Items from a dataset:
++++++++++++++++++++
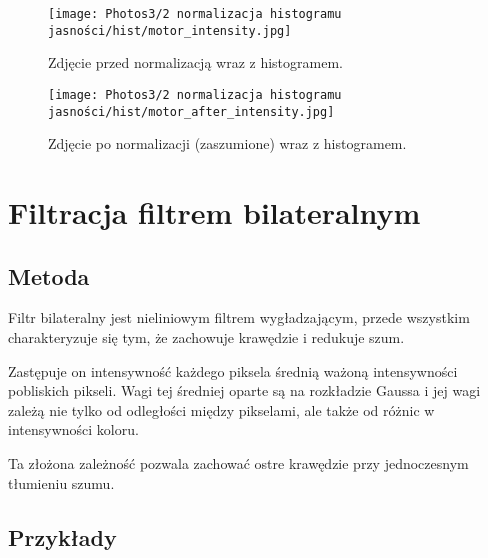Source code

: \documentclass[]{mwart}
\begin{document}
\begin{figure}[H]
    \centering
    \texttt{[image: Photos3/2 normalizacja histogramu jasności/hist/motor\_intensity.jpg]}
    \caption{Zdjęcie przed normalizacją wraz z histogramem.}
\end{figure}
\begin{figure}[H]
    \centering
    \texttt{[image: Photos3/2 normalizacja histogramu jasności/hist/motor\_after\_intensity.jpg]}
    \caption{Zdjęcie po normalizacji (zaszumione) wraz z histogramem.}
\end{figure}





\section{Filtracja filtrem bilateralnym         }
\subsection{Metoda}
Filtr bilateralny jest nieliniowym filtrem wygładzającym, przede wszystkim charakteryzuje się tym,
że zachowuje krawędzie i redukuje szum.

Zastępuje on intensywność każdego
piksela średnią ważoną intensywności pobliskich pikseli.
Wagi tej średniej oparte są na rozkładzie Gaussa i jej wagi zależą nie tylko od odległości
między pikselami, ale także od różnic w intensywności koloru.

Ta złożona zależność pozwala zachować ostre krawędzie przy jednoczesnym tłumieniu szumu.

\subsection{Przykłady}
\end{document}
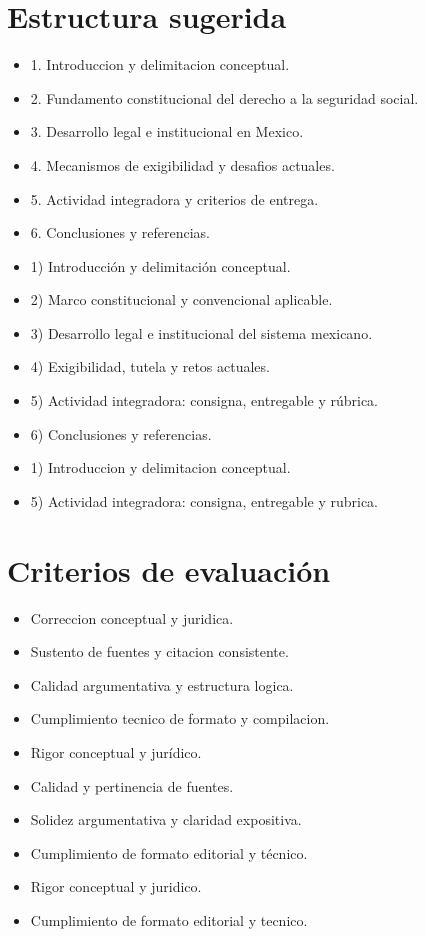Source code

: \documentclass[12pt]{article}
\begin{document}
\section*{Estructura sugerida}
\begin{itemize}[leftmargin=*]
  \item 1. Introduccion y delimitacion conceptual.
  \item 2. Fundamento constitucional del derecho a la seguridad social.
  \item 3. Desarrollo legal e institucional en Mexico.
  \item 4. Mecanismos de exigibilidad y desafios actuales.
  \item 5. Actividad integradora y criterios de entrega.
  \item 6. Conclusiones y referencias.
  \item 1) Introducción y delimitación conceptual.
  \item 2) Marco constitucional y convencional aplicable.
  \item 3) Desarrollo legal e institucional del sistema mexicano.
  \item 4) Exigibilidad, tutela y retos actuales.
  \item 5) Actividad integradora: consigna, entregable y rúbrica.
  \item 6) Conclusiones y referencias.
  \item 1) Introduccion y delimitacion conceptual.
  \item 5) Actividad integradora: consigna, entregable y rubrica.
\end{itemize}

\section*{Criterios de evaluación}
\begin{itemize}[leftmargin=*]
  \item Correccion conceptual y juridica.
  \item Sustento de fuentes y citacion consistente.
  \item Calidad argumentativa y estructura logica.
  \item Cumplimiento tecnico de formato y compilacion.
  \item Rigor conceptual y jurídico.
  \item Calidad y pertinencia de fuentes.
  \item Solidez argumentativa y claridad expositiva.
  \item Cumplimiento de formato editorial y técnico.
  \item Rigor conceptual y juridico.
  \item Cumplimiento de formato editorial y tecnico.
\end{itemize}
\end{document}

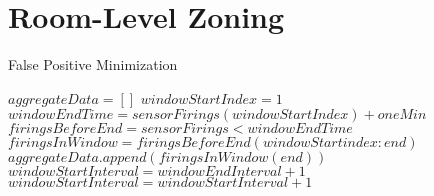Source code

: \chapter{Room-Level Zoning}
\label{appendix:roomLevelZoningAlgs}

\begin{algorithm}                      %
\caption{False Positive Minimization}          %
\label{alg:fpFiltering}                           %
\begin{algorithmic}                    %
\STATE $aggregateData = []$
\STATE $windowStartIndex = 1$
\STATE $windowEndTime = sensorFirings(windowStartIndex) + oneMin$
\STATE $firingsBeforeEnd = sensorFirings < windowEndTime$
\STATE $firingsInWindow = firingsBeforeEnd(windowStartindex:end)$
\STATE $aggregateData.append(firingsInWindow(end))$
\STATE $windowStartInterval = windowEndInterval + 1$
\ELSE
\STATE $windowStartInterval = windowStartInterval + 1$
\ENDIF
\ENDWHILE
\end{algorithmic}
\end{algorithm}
++++++++++++++++++++
### Assignment
Read through the entries and copy every line that includes "krawędzie".

### Answer box
że zachowuje krawędzie i redukuje szum.
Ta złożona zależność pozwala zachować ostre krawędzie przy jednoczesnym tłumieniu szumu.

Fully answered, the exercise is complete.